New Zealand has become one of the first countries in the world to be allowed direct currency trading with Chinese, a move aimed at reducing the cost of business in the economic superpower.
Prime Minister John Key announced the deal after a meeting with Chinese Premier Li Keqiang at the Great Hall of the People in Beijing last night (NZ time), the first day of his state visit this week.
The deal would "make doing business with China easier by reducing the costs of converting between the two currencies, and will stimulate trade and investment", Key said.
The announcement was a sign of "how close the relationship is growing". Since he became prime minister, exports had quadrupled to $10 billion, he said.
"You can sort of pick any metric you like but it's a remarkable relationship and one gets the feeling we're only part way through it in terms of the potential for New Zealand."
Work to allow the direct trade began in April last year, shortly after an announcement that Australia had been granted a similar deal.

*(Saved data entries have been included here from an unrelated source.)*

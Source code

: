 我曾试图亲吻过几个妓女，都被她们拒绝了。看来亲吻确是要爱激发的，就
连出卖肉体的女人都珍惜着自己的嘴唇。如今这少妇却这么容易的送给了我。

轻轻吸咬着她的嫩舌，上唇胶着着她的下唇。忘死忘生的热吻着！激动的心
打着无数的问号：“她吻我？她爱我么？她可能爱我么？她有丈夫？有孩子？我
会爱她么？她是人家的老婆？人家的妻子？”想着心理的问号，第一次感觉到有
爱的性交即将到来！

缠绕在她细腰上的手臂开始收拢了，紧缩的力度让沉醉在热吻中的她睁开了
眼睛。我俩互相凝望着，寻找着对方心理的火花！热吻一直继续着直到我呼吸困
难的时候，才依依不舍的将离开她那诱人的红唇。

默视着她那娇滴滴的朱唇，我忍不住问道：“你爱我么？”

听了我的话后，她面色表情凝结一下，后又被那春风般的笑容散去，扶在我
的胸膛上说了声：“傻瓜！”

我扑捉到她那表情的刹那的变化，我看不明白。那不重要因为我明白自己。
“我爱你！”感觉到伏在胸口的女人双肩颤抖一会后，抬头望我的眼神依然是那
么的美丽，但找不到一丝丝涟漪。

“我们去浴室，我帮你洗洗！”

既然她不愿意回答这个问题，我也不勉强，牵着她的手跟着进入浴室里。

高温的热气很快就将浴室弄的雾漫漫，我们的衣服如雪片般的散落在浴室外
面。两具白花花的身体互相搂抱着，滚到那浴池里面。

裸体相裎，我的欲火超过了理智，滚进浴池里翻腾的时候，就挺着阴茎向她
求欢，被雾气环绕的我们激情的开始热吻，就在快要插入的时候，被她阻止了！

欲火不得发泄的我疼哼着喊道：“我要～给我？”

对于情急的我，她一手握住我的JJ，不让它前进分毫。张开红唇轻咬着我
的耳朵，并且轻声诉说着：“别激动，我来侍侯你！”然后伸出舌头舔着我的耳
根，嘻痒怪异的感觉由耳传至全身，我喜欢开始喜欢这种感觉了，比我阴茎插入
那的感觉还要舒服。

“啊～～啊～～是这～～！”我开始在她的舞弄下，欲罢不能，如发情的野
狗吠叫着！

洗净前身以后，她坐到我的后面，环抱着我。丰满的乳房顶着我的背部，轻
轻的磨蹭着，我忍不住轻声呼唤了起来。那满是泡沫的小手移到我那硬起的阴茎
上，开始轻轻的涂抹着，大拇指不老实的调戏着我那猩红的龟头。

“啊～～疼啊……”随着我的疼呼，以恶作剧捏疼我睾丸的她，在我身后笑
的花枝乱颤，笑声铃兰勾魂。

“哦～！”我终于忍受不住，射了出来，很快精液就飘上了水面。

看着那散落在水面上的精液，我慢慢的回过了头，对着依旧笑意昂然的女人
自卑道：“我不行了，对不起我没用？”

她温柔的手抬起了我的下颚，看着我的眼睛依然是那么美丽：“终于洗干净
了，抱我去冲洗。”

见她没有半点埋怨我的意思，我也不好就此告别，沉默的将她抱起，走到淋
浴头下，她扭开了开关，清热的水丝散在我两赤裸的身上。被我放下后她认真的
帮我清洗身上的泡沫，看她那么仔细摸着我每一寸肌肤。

While China is emerging as a global economic superpower, its currency remains tightly controlled by Beijing, with the exchange rate allowed to rise in value only slowly and trade allowed only through approved currencies.
This means currency trading has generally had to be conducted indirectly, usually through US dollars, even though New Zealand's exports, of $10b in 2013, exceed that of Australia.
New Zealand is only the sixth currency in the world to be granted direct convertibility with China. HSBC, ANZ and Westpac have been granted licences to operate as market makers between the kiwi and China's renminbi.
The announcement appears to back up the Government's claims that the botulism scare last year, which caused unrest across the world, especially in one-child China, has caused little lasting damage with officials here.
Key's trip this week is based around visits with China's political elite to explain the findings from investigations into the scare, which concluded that New Zealand's food-safety system was world class.
The status of New Zealand's relationship with China was boosted yesterday when the Prime Minister's Office announced that Key had been invited to a small, private formal dinner with President Xi Jinping in Beijing this evening.
Earlier yesterday, Key met the mayor of Beijing at the headquarters of Beijing Automotive to witness a $75 million deal between the carmaker and Hamilton's Pacific Aerospace, to build a 10-seat aircraft for the Chinese market.
Pacific chief executive Damian Camp said China was expected to be the fastest-growing general aviation market, and the deal was likely to create "dozens" of jobs.